- [Activity]: With pictures left out, write out exactly every line from the start of the data through the one that contains "as the missing".

Stored items:
= Beginning of Section =

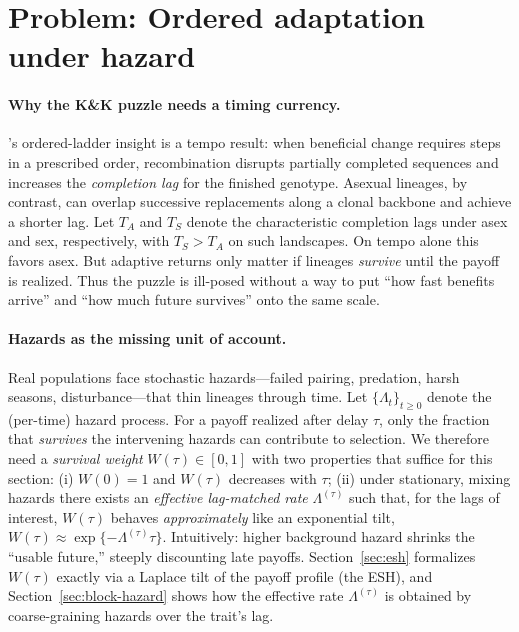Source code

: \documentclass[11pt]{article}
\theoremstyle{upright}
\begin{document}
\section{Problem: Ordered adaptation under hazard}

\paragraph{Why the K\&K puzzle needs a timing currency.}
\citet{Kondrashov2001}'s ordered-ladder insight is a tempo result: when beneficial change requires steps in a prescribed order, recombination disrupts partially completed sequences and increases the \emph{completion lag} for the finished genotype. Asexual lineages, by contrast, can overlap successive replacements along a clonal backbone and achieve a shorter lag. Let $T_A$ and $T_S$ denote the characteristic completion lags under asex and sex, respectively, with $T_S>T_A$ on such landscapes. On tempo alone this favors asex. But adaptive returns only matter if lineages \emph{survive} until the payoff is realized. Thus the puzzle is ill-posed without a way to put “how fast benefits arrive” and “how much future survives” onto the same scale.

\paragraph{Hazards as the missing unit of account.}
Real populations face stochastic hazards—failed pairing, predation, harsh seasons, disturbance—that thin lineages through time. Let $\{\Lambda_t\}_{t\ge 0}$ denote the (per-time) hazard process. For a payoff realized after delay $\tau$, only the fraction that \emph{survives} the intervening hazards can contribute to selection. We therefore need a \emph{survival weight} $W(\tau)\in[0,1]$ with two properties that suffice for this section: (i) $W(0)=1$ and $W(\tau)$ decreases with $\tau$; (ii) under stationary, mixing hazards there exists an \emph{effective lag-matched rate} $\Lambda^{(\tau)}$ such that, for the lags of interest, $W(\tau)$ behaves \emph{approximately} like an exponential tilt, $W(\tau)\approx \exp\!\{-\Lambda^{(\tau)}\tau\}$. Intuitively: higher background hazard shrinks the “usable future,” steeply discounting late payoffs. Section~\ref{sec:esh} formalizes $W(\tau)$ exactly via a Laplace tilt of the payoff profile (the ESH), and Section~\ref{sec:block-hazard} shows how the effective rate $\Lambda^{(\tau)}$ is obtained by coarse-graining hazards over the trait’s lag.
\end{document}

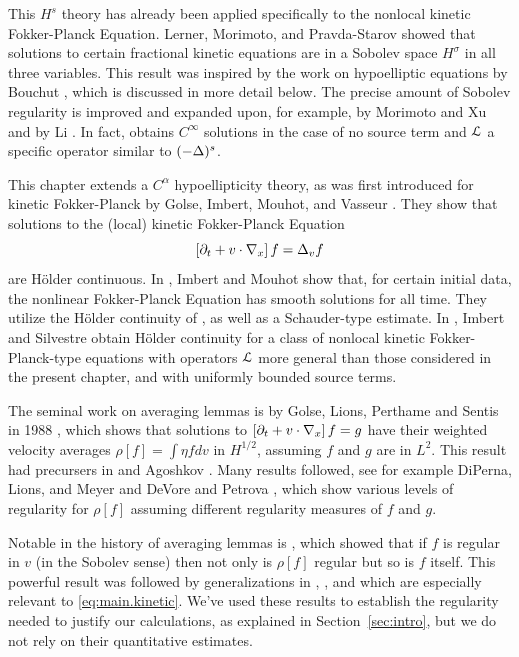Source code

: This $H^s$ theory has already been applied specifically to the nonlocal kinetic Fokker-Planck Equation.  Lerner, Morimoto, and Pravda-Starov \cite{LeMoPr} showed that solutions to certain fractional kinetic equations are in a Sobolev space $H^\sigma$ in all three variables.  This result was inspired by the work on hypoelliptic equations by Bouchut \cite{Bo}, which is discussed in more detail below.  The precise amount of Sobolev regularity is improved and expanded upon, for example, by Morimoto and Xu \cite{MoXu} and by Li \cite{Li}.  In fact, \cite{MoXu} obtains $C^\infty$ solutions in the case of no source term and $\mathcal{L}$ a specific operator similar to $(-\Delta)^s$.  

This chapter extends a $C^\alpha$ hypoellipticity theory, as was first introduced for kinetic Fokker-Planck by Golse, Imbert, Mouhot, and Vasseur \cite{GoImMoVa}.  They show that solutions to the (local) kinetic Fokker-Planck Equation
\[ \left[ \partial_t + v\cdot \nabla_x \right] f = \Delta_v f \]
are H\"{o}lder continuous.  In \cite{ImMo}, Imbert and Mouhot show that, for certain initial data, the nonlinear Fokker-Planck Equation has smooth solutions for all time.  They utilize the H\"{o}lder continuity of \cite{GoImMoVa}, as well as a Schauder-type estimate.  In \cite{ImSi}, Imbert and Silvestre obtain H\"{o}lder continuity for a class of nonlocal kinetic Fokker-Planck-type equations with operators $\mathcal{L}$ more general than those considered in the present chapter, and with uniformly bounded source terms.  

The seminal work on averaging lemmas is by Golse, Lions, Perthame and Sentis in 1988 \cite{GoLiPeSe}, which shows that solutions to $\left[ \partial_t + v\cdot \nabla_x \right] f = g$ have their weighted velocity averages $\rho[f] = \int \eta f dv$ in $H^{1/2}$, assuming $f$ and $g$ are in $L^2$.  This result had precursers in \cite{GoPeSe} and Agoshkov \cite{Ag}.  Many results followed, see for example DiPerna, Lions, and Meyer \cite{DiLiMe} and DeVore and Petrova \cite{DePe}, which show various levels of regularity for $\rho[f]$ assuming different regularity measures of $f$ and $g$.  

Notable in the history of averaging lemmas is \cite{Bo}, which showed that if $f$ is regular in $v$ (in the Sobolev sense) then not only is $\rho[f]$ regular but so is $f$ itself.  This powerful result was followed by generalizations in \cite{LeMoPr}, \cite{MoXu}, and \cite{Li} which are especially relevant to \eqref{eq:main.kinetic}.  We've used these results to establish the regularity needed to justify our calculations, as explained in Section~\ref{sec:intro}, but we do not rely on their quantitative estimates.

= End of Section =

- [Result of this exercise]:
Source code

: \documentclass[11pt]{article}
\theoremstyle{upright}
\begin{document}
\section{Problem: Ordered adaptation under hazard}

\paragraph{Why the K\&K puzzle needs a timing currency.}
\citet{Kondrashov2001}'s ordered-ladder insight is a tempo result: when beneficial change requires steps in a prescribed order, recombination disrupts partially completed sequences and increases the \emph{completion lag} for the finished genotype. Asexual lineages, by contrast, can overlap successive replacements along a clonal backbone and achieve a shorter lag. Let $T_A$ and $T_S$ denote the characteristic completion lags under asex and sex, respectively, with $T_S>T_A$ on such landscapes. On tempo alone this favors asex. But adaptive returns only matter if lineages \emph{survive} until the payoff is realized. Thus the puzzle is ill-posed without a way to put “how fast benefits arrive” and “how much future survives” onto the same scale.

\paragraph{Hazards as the missing unit of account.}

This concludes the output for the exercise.